Milani’s approach to education for social justice accords importance to a number of issues, notably social class issues, race-related issues especially with his critique of North-South relations, the collective dimension of learning and action (emphasis is placed on reading and writing the word and the world collectively), student-teachers and teacher-students ( a remarkable form of peer tutoring), reading and responding critically to the media (newspapers), the existential basis of one’s learning (from “the occasional” to the “profound” motive)(5) and the fusion of academic and technical knowledge.

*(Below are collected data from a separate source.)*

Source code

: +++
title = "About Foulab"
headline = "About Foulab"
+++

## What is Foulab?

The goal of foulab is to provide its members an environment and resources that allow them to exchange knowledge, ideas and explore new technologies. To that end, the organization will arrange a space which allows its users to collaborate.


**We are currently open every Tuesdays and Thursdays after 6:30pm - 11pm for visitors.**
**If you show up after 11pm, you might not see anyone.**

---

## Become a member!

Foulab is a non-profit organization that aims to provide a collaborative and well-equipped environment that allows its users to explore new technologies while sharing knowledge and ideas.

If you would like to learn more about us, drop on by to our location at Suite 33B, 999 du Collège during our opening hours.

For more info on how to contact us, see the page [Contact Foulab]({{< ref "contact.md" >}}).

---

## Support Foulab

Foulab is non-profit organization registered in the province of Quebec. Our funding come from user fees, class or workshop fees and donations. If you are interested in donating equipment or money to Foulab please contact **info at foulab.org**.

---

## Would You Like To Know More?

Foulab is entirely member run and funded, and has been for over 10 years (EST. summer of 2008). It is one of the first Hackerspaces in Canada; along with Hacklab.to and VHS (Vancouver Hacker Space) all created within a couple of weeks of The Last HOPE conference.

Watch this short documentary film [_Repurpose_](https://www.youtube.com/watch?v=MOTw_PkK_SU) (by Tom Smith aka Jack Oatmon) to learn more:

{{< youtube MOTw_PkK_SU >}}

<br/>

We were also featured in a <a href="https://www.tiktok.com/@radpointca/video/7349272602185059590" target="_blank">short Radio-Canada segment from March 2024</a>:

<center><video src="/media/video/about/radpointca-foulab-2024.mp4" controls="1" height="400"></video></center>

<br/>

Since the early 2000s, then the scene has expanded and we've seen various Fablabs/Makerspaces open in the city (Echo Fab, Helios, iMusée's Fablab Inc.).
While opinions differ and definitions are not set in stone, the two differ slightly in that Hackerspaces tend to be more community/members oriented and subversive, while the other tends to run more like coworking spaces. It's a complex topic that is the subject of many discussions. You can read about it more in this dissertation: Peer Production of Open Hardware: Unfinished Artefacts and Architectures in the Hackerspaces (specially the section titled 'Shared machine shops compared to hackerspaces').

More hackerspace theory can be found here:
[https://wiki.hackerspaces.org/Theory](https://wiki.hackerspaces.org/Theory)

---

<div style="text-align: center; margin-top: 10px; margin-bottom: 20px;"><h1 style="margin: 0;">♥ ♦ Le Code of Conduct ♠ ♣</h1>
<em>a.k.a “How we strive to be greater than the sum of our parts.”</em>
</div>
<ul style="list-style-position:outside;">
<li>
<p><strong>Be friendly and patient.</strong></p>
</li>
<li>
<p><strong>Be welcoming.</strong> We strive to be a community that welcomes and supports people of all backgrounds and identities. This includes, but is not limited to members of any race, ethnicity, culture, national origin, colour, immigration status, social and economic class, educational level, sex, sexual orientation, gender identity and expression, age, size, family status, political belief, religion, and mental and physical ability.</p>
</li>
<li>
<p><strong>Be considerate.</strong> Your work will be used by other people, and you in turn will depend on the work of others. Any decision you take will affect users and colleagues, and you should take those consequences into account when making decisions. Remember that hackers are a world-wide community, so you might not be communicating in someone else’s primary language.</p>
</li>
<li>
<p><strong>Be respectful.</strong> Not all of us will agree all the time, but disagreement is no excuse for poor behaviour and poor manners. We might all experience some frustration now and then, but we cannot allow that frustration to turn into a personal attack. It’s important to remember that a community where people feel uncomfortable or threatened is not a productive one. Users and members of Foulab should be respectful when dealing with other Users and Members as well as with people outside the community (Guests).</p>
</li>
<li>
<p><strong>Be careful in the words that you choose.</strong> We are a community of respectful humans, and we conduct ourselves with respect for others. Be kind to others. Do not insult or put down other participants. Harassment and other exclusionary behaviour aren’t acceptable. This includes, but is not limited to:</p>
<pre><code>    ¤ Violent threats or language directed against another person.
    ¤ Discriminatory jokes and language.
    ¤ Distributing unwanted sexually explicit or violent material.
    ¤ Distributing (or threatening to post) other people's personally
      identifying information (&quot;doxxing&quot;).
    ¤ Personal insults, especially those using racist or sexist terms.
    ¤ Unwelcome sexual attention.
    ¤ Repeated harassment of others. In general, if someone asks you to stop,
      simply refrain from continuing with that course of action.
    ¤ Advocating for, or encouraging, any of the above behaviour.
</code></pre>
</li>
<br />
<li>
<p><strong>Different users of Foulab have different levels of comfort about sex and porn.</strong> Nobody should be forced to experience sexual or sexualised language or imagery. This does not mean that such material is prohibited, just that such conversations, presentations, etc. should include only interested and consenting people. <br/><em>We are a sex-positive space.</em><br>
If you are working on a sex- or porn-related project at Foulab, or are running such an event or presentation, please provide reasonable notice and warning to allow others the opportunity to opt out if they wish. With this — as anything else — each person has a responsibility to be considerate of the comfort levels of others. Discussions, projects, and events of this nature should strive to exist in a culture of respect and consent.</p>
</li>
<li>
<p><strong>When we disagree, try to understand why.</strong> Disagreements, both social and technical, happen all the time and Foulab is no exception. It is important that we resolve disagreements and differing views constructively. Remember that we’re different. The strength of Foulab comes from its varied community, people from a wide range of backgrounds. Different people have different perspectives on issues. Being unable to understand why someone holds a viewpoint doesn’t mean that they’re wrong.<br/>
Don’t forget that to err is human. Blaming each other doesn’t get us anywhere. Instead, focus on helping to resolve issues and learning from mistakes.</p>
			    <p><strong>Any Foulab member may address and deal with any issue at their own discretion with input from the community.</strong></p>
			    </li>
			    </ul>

The list is by no means exhaustive and derives from the one important work with which he is associated, the Lettera a una Professoressa (Letter to a Teacher), which I will henceforth refer to as the Lettera, and whose authorship is attributed not to Lorenzo Milani but to the students under his care (Scuola di Barbiana – the School of Barbiana) .
There is also an anti-war pedagogy that emerges from his defense of the right to conscientious objection. This entails a process of reading/teaching history against the grain. This feature of Milani’s pedagogical approach(6), which is to be found in his letters to the judges and to the military chaplains, in defense of the right to conscientious objection to the military draft, would be very apt for critical educators engaged in exploring signposts for a pedagogical politics after Guantanamo Bay and Abu Ghraib(7) and for a decolonizing education. It would be quite appropriate and inspiring to educators trying hard to teach against the pervasive culture of militarization that has emerged from the USA and is being felt in many parts of the world. Milani’s social and pedagogical voices are very much relevant in this day and age. The reading of Italian history by Milani and his students provide the grist for a pedagogical politics relevant to this age of casino-capitalism (Milani’s denunciation of hyper-consumption practices in the booming Italian economy of his time can be read as some kind of foreboding with regard to today’s debtocracy and the Wall Street debacle). Their writings provide us with examples of what has been called a “pedagogy against empire.”(8) “Empire” is here being given a more contemporary meaning which we associate with the work of Toni Negri, another prominent Italian enjoying recognition outside his own country, and his American colleague, Michael Hardt.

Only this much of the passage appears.